To automatically rotate and delete blank pages in a document, you use the Separate Document / Process Page action.

Next to document separation, the Separate Document / Process Page action also performs the following functions:

Auto-delete pages: You can automatically delete documents using extraction rules. For example, delete a page if no text is found using OCR, i.e. if it’s a blank page or delete a page if it has a specific repetitive text on the backside of some documents like “General Terms and Conditions”.

Auto-rotate pages: you can automatically correct the orientation of your pages based on the text orientation on each page or based on the orientation of a barcode.

In our example, we will make use of the “CB – DELETE AND ROTATE” workflow. This workflow is automatically installed with CaptureBites MetaServer.

Instant Testing:

You can test your page processing configuration instantly using a sample document.

You can also add an Organize action to your workflow to double-check the result of the auto-rotation and page deletion and to manually adjust the documents (e.g. moving pages around, etc.).

01 Auto-Rotate – Case Study

The sample document included in the “CB – DELETE AND ROTATE” workflow, holds a total of 41 pages. 18 of these pages are incorrectly rotated and 11 pages are blank and need to be deleted. You can find some samples of these pages below:

This page only contains noise, it needs to be deleted
This page is not rotated correctly and has margin text in another orientation than the main text.
This page is almost completely blank, except for a stamp. This page needs to be kept in the document.

This page contains a scribbled cross, smudges and punch holes, but no legible text.
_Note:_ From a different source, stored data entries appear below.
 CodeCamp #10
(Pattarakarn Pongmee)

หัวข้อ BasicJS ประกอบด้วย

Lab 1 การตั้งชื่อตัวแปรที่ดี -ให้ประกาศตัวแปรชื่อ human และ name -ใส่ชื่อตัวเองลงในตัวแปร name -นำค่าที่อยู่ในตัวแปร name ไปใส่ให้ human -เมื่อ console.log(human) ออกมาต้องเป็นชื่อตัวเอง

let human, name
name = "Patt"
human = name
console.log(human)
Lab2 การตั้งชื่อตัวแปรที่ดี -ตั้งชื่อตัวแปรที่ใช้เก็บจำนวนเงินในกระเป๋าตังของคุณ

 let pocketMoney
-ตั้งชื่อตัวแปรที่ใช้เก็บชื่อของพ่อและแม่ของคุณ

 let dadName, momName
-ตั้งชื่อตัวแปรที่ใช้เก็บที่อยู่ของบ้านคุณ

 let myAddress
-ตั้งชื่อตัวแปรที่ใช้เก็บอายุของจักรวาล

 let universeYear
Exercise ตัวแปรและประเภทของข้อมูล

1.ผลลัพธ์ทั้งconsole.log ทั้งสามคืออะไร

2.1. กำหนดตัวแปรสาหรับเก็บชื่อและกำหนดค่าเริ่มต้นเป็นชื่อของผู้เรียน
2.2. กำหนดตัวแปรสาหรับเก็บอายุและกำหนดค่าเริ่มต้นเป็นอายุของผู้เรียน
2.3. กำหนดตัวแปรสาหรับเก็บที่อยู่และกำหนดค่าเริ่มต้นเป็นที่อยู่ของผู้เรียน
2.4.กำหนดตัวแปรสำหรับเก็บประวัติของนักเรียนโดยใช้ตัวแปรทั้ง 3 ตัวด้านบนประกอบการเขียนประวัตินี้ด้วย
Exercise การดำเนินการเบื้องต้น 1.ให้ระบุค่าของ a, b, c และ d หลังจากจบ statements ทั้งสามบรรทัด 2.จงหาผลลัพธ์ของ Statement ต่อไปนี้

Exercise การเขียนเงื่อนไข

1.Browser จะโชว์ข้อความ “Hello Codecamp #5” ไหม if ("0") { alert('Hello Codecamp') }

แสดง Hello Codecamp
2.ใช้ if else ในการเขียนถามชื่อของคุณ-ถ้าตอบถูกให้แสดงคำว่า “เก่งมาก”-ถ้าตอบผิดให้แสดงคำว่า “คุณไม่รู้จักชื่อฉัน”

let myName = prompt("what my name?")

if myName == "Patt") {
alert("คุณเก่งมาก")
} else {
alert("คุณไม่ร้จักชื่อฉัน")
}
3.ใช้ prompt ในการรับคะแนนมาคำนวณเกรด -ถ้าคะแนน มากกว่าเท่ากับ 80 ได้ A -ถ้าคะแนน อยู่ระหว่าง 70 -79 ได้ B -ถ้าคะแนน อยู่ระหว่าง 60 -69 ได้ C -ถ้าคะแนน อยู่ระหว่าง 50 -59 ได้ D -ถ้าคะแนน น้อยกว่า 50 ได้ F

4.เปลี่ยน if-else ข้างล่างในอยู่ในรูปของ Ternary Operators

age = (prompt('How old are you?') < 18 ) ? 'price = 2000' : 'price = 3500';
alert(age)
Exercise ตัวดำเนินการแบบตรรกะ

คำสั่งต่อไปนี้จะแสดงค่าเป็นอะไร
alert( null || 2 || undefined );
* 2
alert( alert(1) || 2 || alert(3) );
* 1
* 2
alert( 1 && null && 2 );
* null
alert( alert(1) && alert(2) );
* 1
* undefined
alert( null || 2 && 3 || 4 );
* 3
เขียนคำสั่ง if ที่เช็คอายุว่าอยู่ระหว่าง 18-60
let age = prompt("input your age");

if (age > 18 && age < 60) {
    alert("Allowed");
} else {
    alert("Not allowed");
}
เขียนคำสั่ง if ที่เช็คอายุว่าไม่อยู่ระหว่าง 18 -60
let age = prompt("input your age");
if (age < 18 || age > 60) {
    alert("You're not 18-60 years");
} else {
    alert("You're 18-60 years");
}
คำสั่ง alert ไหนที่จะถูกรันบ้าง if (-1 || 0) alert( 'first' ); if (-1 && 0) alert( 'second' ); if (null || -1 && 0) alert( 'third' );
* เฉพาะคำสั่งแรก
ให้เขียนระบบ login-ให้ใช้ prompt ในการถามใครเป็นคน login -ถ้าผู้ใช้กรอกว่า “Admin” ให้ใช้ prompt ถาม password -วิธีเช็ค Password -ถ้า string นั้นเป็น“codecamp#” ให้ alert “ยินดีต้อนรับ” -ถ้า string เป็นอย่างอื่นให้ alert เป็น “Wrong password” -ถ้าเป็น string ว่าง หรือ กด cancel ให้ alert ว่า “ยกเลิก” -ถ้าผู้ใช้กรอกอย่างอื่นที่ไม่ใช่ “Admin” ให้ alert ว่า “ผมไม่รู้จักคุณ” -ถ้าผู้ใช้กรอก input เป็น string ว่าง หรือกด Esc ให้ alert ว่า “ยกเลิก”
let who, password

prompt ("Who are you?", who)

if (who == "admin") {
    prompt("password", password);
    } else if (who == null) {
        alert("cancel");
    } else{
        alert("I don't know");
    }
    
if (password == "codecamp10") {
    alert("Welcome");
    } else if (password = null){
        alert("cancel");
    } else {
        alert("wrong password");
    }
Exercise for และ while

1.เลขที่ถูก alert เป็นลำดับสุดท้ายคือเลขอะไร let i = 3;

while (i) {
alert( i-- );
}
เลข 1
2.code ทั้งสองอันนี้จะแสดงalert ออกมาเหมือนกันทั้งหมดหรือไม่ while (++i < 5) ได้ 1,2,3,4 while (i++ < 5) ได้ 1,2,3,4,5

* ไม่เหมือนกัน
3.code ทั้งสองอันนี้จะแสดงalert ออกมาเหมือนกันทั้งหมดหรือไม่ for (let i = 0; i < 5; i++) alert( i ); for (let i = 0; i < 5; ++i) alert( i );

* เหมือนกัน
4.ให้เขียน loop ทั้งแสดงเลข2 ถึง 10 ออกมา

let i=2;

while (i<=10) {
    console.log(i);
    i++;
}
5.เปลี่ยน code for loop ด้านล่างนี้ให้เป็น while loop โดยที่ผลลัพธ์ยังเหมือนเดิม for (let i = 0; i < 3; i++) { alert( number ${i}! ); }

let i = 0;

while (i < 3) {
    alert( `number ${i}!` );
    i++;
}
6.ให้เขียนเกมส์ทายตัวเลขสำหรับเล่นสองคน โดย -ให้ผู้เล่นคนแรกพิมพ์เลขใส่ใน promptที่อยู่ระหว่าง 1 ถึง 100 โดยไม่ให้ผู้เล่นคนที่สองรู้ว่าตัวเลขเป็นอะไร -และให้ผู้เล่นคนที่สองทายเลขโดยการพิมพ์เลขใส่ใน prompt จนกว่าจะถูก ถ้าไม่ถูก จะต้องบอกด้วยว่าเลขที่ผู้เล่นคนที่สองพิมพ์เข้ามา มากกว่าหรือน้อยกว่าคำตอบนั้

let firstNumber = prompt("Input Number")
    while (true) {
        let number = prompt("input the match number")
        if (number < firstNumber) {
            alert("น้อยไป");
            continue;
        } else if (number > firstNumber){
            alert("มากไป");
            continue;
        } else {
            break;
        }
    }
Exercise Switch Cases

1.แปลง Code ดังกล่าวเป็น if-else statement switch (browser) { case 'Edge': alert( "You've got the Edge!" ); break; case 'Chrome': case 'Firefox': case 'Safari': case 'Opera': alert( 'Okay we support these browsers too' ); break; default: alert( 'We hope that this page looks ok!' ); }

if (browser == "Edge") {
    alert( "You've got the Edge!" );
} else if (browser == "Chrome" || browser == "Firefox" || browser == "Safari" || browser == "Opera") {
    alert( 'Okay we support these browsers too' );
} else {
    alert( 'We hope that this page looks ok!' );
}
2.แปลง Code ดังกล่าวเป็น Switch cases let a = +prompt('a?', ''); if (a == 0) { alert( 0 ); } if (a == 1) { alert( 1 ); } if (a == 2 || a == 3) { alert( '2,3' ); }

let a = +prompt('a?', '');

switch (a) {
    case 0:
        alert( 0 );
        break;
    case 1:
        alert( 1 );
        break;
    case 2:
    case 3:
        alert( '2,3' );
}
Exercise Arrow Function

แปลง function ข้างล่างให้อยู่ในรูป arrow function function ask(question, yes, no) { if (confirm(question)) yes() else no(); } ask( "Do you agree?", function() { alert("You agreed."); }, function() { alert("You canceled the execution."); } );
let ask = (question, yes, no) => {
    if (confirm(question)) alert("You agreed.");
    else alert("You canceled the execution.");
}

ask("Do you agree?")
This page needs to be deleted

Using the MetaServer OCR engine, we can auto-rotate and delete redundant pages with only a few rules.

NOTE: To accelerate the process, we will first read a small zone on each page (fast), only if the zone doesn’t contain text, we will read the full page.  Consequently we will only perform full page OCR on blank pages and only spent minimum time on pages with text which is typically the majority of the pages. This approach will increase the processing speed per page. More about this later.

02 Auto-Rotate / Auto-Delete – Add a Separate Document / Process Page Action

To add a Separate Document / Process Page action, select the action after which you want to insert the Separate Document / Process Page action and press Add -> Separate Document / Process Page. The Setup window will automatically open.

You can also open an existing Separate Document action by double clicking the action or by pressing the setup button on the right side of the action or in the ribbon, as shown below.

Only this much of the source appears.